[[ GIVEN INFORMATION open ]]
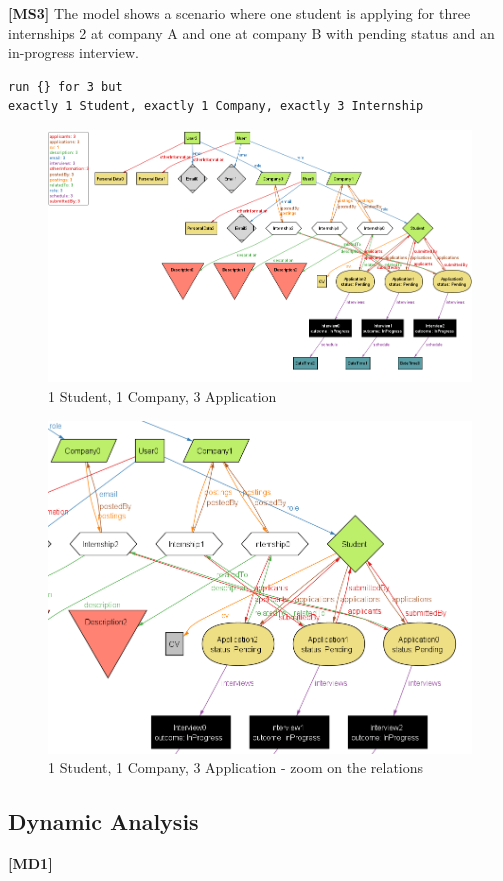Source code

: \textbf{[MS3]} The model shows a scenario where one student is applying for three internships 2 at company A and one at company B with pending status and an in-progress interview.
\begin{lstlisting}
run {} for 3 but 
exactly 1 Student, exactly 1 Company, exactly 3 Internship
\end{lstlisting}
\begin{figure}[H]
    \centering
    \includegraphics[width=1\linewidth]{RASD//Images/1st2com.png}
    \caption{1 Student, 1 Company, 3 Application}
    \label{fig:enter-label}
\end{figure}
\begin{figure}[H]
    \centering
    \includegraphics[width=0.75\linewidth]{RASD//Images/1st2comzoom.png}
    \caption{1 Student, 1 Company, 3 Application - zoom on the relations}
    \label{fig:enter-label}
\end{figure}

\subsection{Dynamic Analysis}
\textbf{[MD1]}

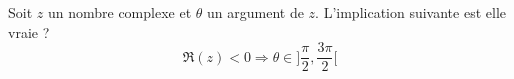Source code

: Soit $z$ un nombre complexe et $\theta$ un argument de $z$. L'implication suivante est elle vraie ?
\begin{displaymath}
 \Re (z) < 0 \Rightarrow \theta \in ]\frac{\pi}{2},\frac{3\pi}{2}[
\end{displaymath}


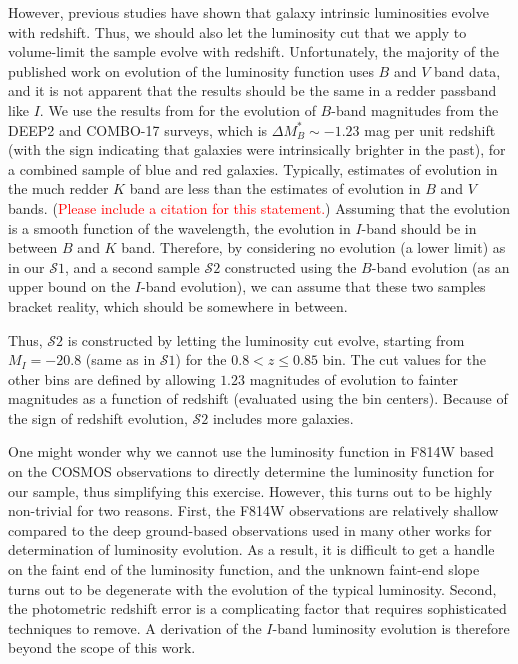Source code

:\documentclass[twocolumn,useAMS,usenatbib]{mn2e}
\newcommand{\rachel}[1]{{\textcolor{red}{#1}}}
\newcommand{\s}{\ensuremath{\mathcal{S}}}
\begin{document}
However, previous studies
\citep[e.g.,][]{2003A&A...401...73W,2005ApJ...622..116G,2006ApJ...647..853W,Faber2007}
have shown that galaxy intrinsic luminosities evolve with
redshift. Thus, we should also let the luminosity cut that we apply to
volume-limit the sample evolve with redshift. 
Unfortunately, the majority of the published work on evolution of the
luminosity function uses $B$ and $V$ band data, and it is not apparent
that the results should be the same in a redder passband like $I$.  
We use the results from \cite{Faber2007} for the evolution of
$B$-band magnitudes from the DEEP2 and COMBO-17 surveys, which is $
\Delta M_B^* \sim -1.23$ mag per unit redshift (with the sign
indicating that galaxies were intrinsically brighter in the past), for a combined sample
of blue and red galaxies. 
Typically, estimates of evolution in the much redder $K$ band are less
than the estimates of evolution in $B$ and $V$ bands. (\rachel{Please
  include a citation for this statement.}) 
Assuming that the evolution is a smooth function of the wavelength,
the evolution in $I$-band should be in between $B$ and $K$ band. 
Therefore, by considering no evolution (a lower limit) as in our \s$1$, and a second
sample \s$2$ constructed using the $B$-band evolution (as an upper
bound on the $I$-band evolution), we can assume that these two samples
bracket reality, which should be somewhere in between.

Thus, \s$2$ is constructed by letting the luminosity cut evolve,
starting from $M_I = -20.8$ (same as in \s$1$) for the $0.8<z\le0.85$
bin.  The cut values for the other bins are defined by allowing $1.23$
magnitudes of evolution to fainter magnitudes as a function of
redshift (evaluated using the bin centers).  Because of the sign of
redshift evolution, \s$2$ includes  more galaxies.

One might wonder why we cannot use the luminosity function in F814W
based on the COSMOS observations to directly determine the luminosity
function for our sample, thus simplifying this exercise.  However,
this turns out to be highly non-trivial for two reasons.  First, the
F814W observations are relatively shallow compared to the deep
ground-based observations used in many other works for determination
of luminosity evolution.  As a result, it is difficult to get a handle
on the faint end of the luminosity function, and the unknown faint-end
slope turns out to be degenerate with the evolution of the typical
luminosity.  Second, the photometric redshift error is a complicating
factor that requires sophisticated techniques to remove.  A derivation
of the $I$-band luminosity evolution is therefore beyond the scope of
this work.
\end{document}
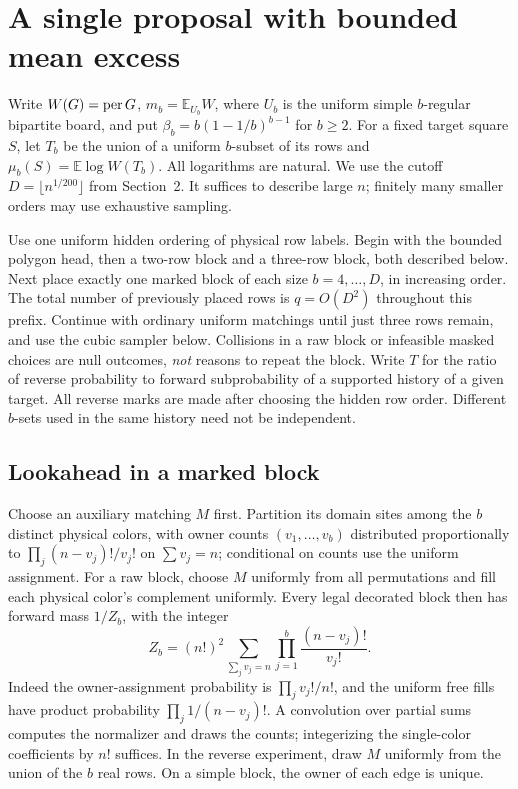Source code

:\section{A single proposal with bounded mean excess}
\label{sec:lookahead-cubic}

Write $W(G)=\operatorname{per} G$, $m_b=\mathbb E_{U_b}W$, where $U_b$ is the
uniform simple $b$-regular bipartite board, and put
$\beta_b=b(1-1/b)^{b-1}$ for $b\ge2$. For a fixed target square $S$, let
$T_b$ be the union of a uniform $b$-subset of its rows and
$\mu_b(S)=\mathbb E\log W(T_b)$. All logarithms are natural.
We use the cutoff $D=\lfloor n^{1/200}\rfloor$ from Section~2. It suffices to
describe large $n$; finitely many smaller orders may use exhaustive sampling.

Use one uniform hidden ordering of physical row labels. Begin with the
bounded polygon head, then a two-row block and a three-row block, both described below.
Next place exactly one marked block of each size $b=4,\ldots,D$, in increasing
order. The total number of previously placed rows is $q=O(D^2)$ throughout
this prefix. Continue with ordinary uniform matchings until just three rows
remain, and use the cubic sampler below. Collisions in a raw block or
infeasible masked choices are null outcomes, \emph{not} reasons to repeat the
block. Write $T$ for the ratio of reverse probability to forward subprobability
of a supported history of a given target. All reverse marks are made after
choosing the hidden row order. Different $b$-sets used in the same history
need not be independent.

\subsection{Lookahead in a marked block}

Choose an auxiliary matching $M$ first. Partition its domain sites among
the $b$ distinct physical colors, with owner counts $(v_1,\ldots,v_b)$
distributed proportionally to $\prod_j(n-v_j)!/v_j!$ on $\sum v_j=n$;
conditional on counts use the uniform assignment. For a raw block, choose
$M$ uniformly from all permutations and fill each physical color's
complement uniformly. Every legal decorated block then has forward mass
$1/Z_b$, with the integer
\begin{equation}\label{eq:v2-Zb}
 Z_b=(n!)^2\sum_{\sum_j v_j=n}\prod_{j=1}^b\frac{(n-v_j)!}{v_j!}.
\end{equation}
Indeed the owner-assignment probability is $\prod_j v_j!/n!$, and the
uniform free fills have product probability $\prod_j 1/(n-v_j)!$.
A convolution over partial sums computes the normalizer and draws the
counts; integerizing the single-color coefficients by $n!$ suffices.
In the reverse experiment, draw $M$ uniformly from the union of the
$b$ real rows. On a simple block, the owner of each edge is unique.

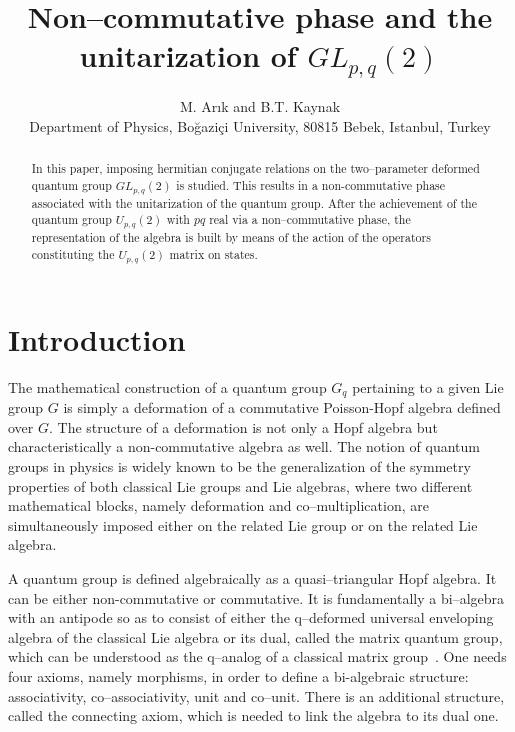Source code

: \documentclass[a4paper,12pt]{article}
\numberwithin{equation}{section}
\begin{document}
\title{Non--commutative phase and the unitarization of
$GL_{p,q}\left(2\right)$}


\author{M. Ar\i k and B.T. Kaynak \\
{\small Department of Physics, Bo\u{g}azi\c{c}i University, 80815 Bebek, Istanbul, Turkey}}
\date{}
\maketitle

\begin{abstract}
In this paper, imposing hermitian conjugate relations on
 the two--parameter deformed quantum group $GL_{p,q}\left(2\right)$ is studied.
This results in a non-commutative phase associated with the unitarization of the
 quantum group. After the achievement of the quantum group $U_{p,q} \left( 2 \right)$
 with $pq$ real via a non--commutative phase, the representation of the algebra
 is built by means of the action of the operators constituting the
 $U_{p,q} \left( 2 \right)$ matrix on states.
\end{abstract}

\section{Introduction}\label{int}
The mathematical construction of a quantum group $G_{q}$ pertaining
 to a given Lie group $G$ is simply a deformation of a commutative
 Poisson-Hopf algebra defined over $G$. The structure of a deformation
 is not only a Hopf algebra but characteristically a non-commutative
 algebra as well. The notion of quantum groups in physics is widely
 known to be the generalization of the symmetry properties of both
 classical Lie groups and Lie algebras, where two different mathematical
 blocks, namely deformation and co--multiplication, are simultaneously
 imposed either on the related Lie group or on the related Lie algebra.

A quantum group is defined algebraically as a quasi--triangular Hopf algebra.
 It can be either non-commutative or commutative. It is fundamentally a
 bi--algebra with an antipode so as to consist of either the q--deformed
 universal enveloping algebra of the classical Lie algebra or its dual,
 called the matrix quantum group, which can be understood as the q--analog
 of a classical matrix group~\cite{Bie}. One needs four axioms, namely morphisms,
 in order to define a bi-algebraic structure: associativity, co--associativity, unit
 and co--unit. There is an additional structure, called the connecting axiom,
 which is needed to link the algebra to its dual one.
\end{document}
[[ GIVEN INFORMATION closed ]]
→ **REQUIRED WORK**: Extract the part of the records that opens with the line containing "elle vraie ?" and closes with the line containing "Thus, \s$2$ is". Take only those lines, exactly, and no pictures.

→ **OUTPUT BELOW**:
: Soit $z$ un nombre complexe et $\theta$ un argument de $z$. L'implication suivante est elle vraie ?
\begin{displaymath}
 \Re (z) < 0 \Rightarrow \theta \in ]\frac{\pi}{2},\frac{3\pi}{2}[
\end{displaymath}


Source code

:\documentclass[twocolumn,useAMS,usenatbib]{mn2e}
\newcommand{\rachel}[1]{{\textcolor{red}{#1}}}
\newcommand{\s}{\ensuremath{\mathcal{S}}}
\begin{document}
However, previous studies
\citep[e.g.,][]{2003A&A...401...73W,2005ApJ...622..116G,2006ApJ...647..853W,Faber2007}
have shown that galaxy intrinsic luminosities evolve with
redshift. Thus, we should also let the luminosity cut that we apply to
volume-limit the sample evolve with redshift. 
Unfortunately, the majority of the published work on evolution of the
luminosity function uses $B$ and $V$ band data, and it is not apparent
that the results should be the same in a redder passband like $I$.  
We use the results from \cite{Faber2007} for the evolution of
$B$-band magnitudes from the DEEP2 and COMBO-17 surveys, which is $
\Delta M_B^* \sim -1.23$ mag per unit redshift (with the sign
indicating that galaxies were intrinsically brighter in the past), for a combined sample
of blue and red galaxies. 
Typically, estimates of evolution in the much redder $K$ band are less
than the estimates of evolution in $B$ and $V$ bands. (\rachel{Please
  include a citation for this statement.}) 
Assuming that the evolution is a smooth function of the wavelength,
the evolution in $I$-band should be in between $B$ and $K$ band. 
Therefore, by considering no evolution (a lower limit) as in our \s$1$, and a second
sample \s$2$ constructed using the $B$-band evolution (as an upper
bound on the $I$-band evolution), we can assume that these two samples
bracket reality, which should be somewhere in between.

Thus, \s$2$ is constructed by letting the luminosity cut evolve,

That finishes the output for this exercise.